Dibromoacetic acid, a prevalent by-product of drinking water disinfection, compromises the synthesis of specific seminiferous tubule proteins following both in vivo and in vitro exposures.

Abstract

Dibromoacetic acid (DBA) is a by-product of drinking water disinfection that alters spermatogenesis in adult male rats. To identify a mechanism by which DBA alters spermatogenesis, seminiferous tubules representing specific groups of spermatogenic stages were exposed either in vivo or in vitro, and structural and functional consequences were evaluated. Seminiferous tubules representing stages I-V, VI-VIII, and IX-XIV were isolated from testes of adult rats and cultured overnight in conditions of reduced oxygen and temperature. For in vivo exposures, seminiferous tubules were recovered from animals that had received 250 mg/kg DBA via gavage for 5 days.
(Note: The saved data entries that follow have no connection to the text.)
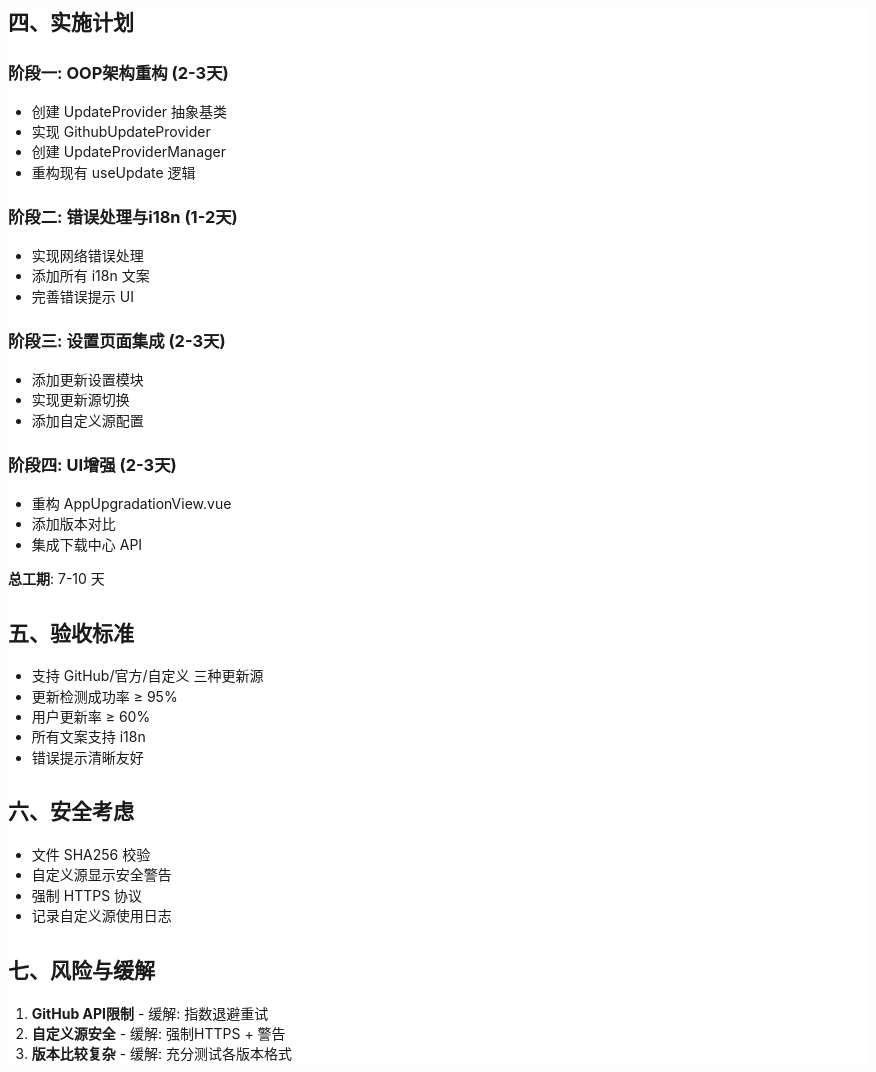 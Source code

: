 ## 四、实施计划

### 阶段一: OOP架构重构 (2-3天)
- 创建 UpdateProvider 抽象基类
- 实现 GithubUpdateProvider
- 创建 UpdateProviderManager
- 重构现有 useUpdate 逻辑

### 阶段二: 错误处理与i18n (1-2天)
- 实现网络错误处理
- 添加所有 i18n 文案
- 完善错误提示 UI

### 阶段三: 设置页面集成 (2-3天)
- 添加更新设置模块
- 实现更新源切换
- 添加自定义源配置

### 阶段四: UI增强 (2-3天)
- 重构 AppUpgradationView.vue
- 添加版本对比
- 集成下载中心 API

**总工期**: 7-10 天

## 五、验收标准

- 支持 GitHub/官方/自定义 三种更新源
- 更新检测成功率 ≥ 95%
- 用户更新率 ≥ 60%
- 所有文案支持 i18n
- 错误提示清晰友好

## 六、安全考虑

- 文件 SHA256 校验
- 自定义源显示安全警告
- 强制 HTTPS 协议
- 记录自定义源使用日志

## 七、风险与缓解

1. **GitHub API限制** - 缓解: 指数退避重试
2. **自定义源安全** - 缓解: 强制HTTPS + 警告
3. **版本比较复杂** - 缓解: 充分测试各版本格式
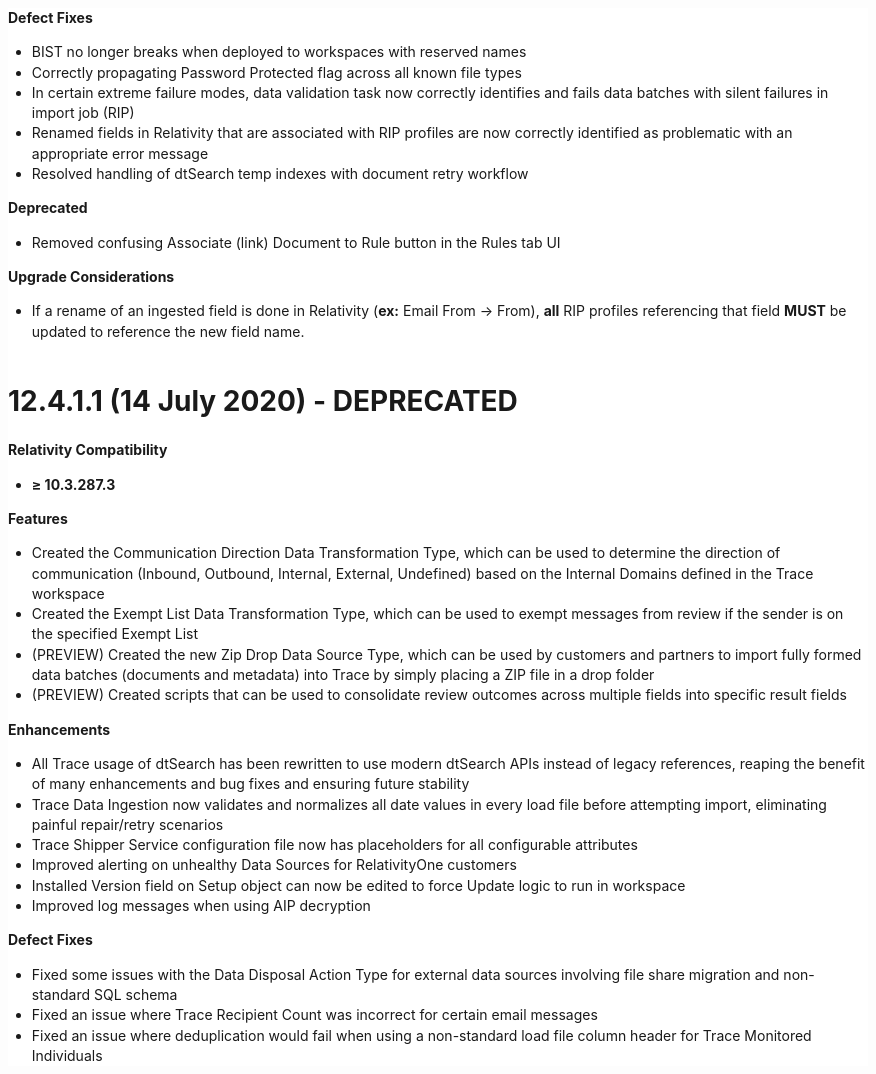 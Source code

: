 **Defect Fixes**

- BIST no longer breaks when deployed to workspaces with reserved names
- Correctly propagating Password Protected flag across all known file types
- In certain extreme failure modes, data validation task now correctly identifies and fails data batches with silent failures in import job (RIP)
- Renamed fields in Relativity that are associated with RIP profiles are now correctly identified as problematic with an appropriate error message
- Resolved handling of dtSearch temp indexes with document retry workflow

**Deprecated**

- Removed confusing Associate (link) Document to Rule button in the Rules tab UI

**Upgrade Considerations**

- If a rename of an ingested field is done in Relativity (**ex:** Email From -> From), **all** RIP profiles referencing that field **MUST** be updated to reference the new field name.

  

# 12.4.1.1 (14 July 2020) - DEPRECATED

**Relativity Compatibility**

- **≥ 10.3.287.3**

**Features**

- Created the Communication Direction Data Transformation Type, which can be used to determine the direction of communication (Inbound, Outbound, Internal, External, Undefined) based on the Internal Domains defined in the Trace workspace
- Created the Exempt List Data Transformation Type, which can be used to exempt messages from review if the sender is on the specified Exempt List
- (PREVIEW) Created the new Zip Drop Data Source Type, which can be used by customers and partners to import fully formed data batches (documents and metadata) into Trace by simply placing a ZIP file in a drop folder
- (PREVIEW) Created scripts that can be used to consolidate review outcomes across multiple fields into specific result fields

**Enhancements**

- All Trace usage of dtSearch has been rewritten to use modern dtSearch APIs instead of legacy references, reaping the benefit of many enhancements and bug fixes and ensuring future stability
- Trace Data Ingestion now validates and normalizes all date values in every load file before attempting import, eliminating painful repair/retry scenarios
- Trace Shipper Service configuration file now has placeholders for all configurable attributes
- Improved alerting on unhealthy Data Sources for RelativityOne customers
- Installed Version field on Setup object can now be edited to force Update logic to run in workspace
- Improved log messages when using AIP decryption

**Defect Fixes**

- Fixed some issues with the Data Disposal Action Type for external data sources involving file share migration and non-standard SQL schema
- Fixed an issue where Trace Recipient Count was incorrect for certain email messages
- Fixed an issue where deduplication would fail when using a non-standard load file column header for Trace Monitored Individuals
For in vitro exposures, 180 and 600 microM concentrations were tested; these concentrations bracket the concentration of DBA observed within the testis following in vivo exposure. Protein synthesis was evaluated by 35S-methionine labeling overnight and quantitative analysis of radiolabeled proteins in mini, 2-dimensional (2D) sodium dodecyl sulfate-polyacrylamide gel electrophoresis gels. Radio-inert cultures were processed for light and electron microscopy. Morphologicaf evaluation indicated that all spermatogenic stages of the seminiferous tubules from control animals were well maintained during the isolation and culture period. Although no treatment-related lesions were observed following in vivo exposure, histological alterations were observed at the lowest in vitro exposure. There was a significant diminution (P < .05) in the synthesis of 4 cytosolic proteins following both in vivo and in vitro exposures. Diminution in these proteins was restricted to stages I-V and IX-XIV of spermatogenesis, suggesting that proteins involved in the early stages of spermiogenesis are uniquely sensitive to DBA exposure. Because histology and protein synthesis were affected by relevant in vitro exposures, this indicates that DBA is capable of altering spermatogenesis directly.